You think that’s bad, I started this page at the bottom and worked my way up, so I saw your post before AnimistDragon’s. Out of context, you can probably guess what I thought “bfing” stood for… :eek:
I did the same exact thing! I read it the same way I do with magazines, I read the posts backwards. I had to do a double take and see what that was all about.
Well, my friened lived in Seattle for two years. While there, she made friends with a woman who had 3 children, and while breastfeeding, actually had orgasms.
This made my friend decide that she would never breastfeed her child. Because, “that’s just sick.”
Yeah. She’s preggers now.
You have got to be kidding me. I breastfed two kids and never even had a twinkle.
That chick was a strange one, please tell your friend that it was a one-in-a-million thing.
WHY do I keep reading this thread?!
Must. Stop…
Well OK, three dares and I’m anybody’s…
Spoiler box for the easily (or even not so easily) offended:
[spoiler]How do you know if your sister’s having her period?
Your dad’s cock tastes of blood.[/spoiler]Eeeuw!
Ack ack ack.
Bleach in eyes. Bleach in brain.
Why? Why do I do that to myself??
Arghhahalajaldkfjad;lfj!
Not incest, but equally wrong:
There once was a man who wanted to go fishing so he asked his wife if she wanted to go fishing or not and she said NO. So the man said you can either go fishing, take it annal, or give him a blow job. He told her to think about it while he put the dog in the truck. When he came back she said she would give him a blow job. So she did five minutes later she stops and said this tastes like shit. And he said the dog didnt want to go fishing either.

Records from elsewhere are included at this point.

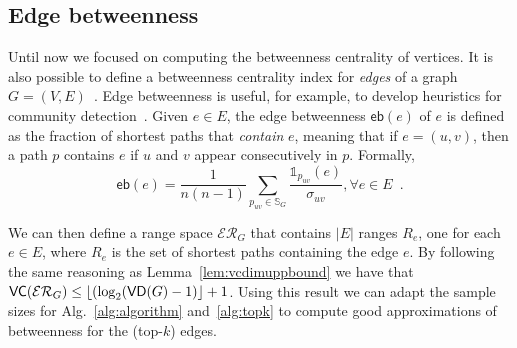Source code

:
\subsection{Edge betweenness}
Until now we focused on computing the betweenness centrality of vertices. It is
also possible to define a betweenness centrality index for \emph{edges} of a
graph $G=(V,E)$~\citep{Anthonisse71,Brandes08}. Edge betweenness is useful, for
example, to develop heuristics for community detection~\citep{NewmanG04}. Given
$e\in E$, the edge betweenness $\mathsf{eb}(e)$ of $e$ is defined as the
fraction of shortest paths that \emph{contain} $e$, meaning that if $e=(u,v)$,
then a path $p$ contains $e$ if $u$ and $v$ appear consecutively in $p$.
Formally,
\[
\mathsf{eb}(e)=\frac{1}{n(n-1)}\sum_{p_{uv}\in\mathbb{S}_G}\frac{\mathds{1}_{p_{uv}}(e)}{\sigma_{uv}}, \forall e\in E\enspace.
\]

We can then define a range space $\mathcal{ER}_G$ that contains $|E|$ ranges $R_e$, one
for each $e\in E$, where $R_e$ is the set of shortest paths containing the edge
$e$. By following the same reasoning as Lemma~\ref{lem:vcdimuppbound} we have that
$\mathsf{VC}(\mathcal{ER}_G)\le\lfloor(\log_2(\mathsf{VD}(G) - 1)\rfloor + 1$. Using this result we can
adapt the sample sizes for Alg.~\ref{alg:algorithm} and~\ref{alg:topk} to
compute good approximations of betweenness for the (top-$k$) edges.

\fi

Am I really going to be the first to post this???
Reminds me of “I’m My Own Grandpa”
“Many, many years ago, when I was twenty-three,
I was married to a widow who was pretty as could be
this widow had a grown-up daughter who had hair of red.
my father fell in love with her, and soon they too were wed.”
And etcetera, etcetera…
Here’s a link.
When your state has a small community of blue people… well :chuckle: I guess you just walk right into those sorts of jokes.
That would be the famous Hatfield-McCoy feud. A link.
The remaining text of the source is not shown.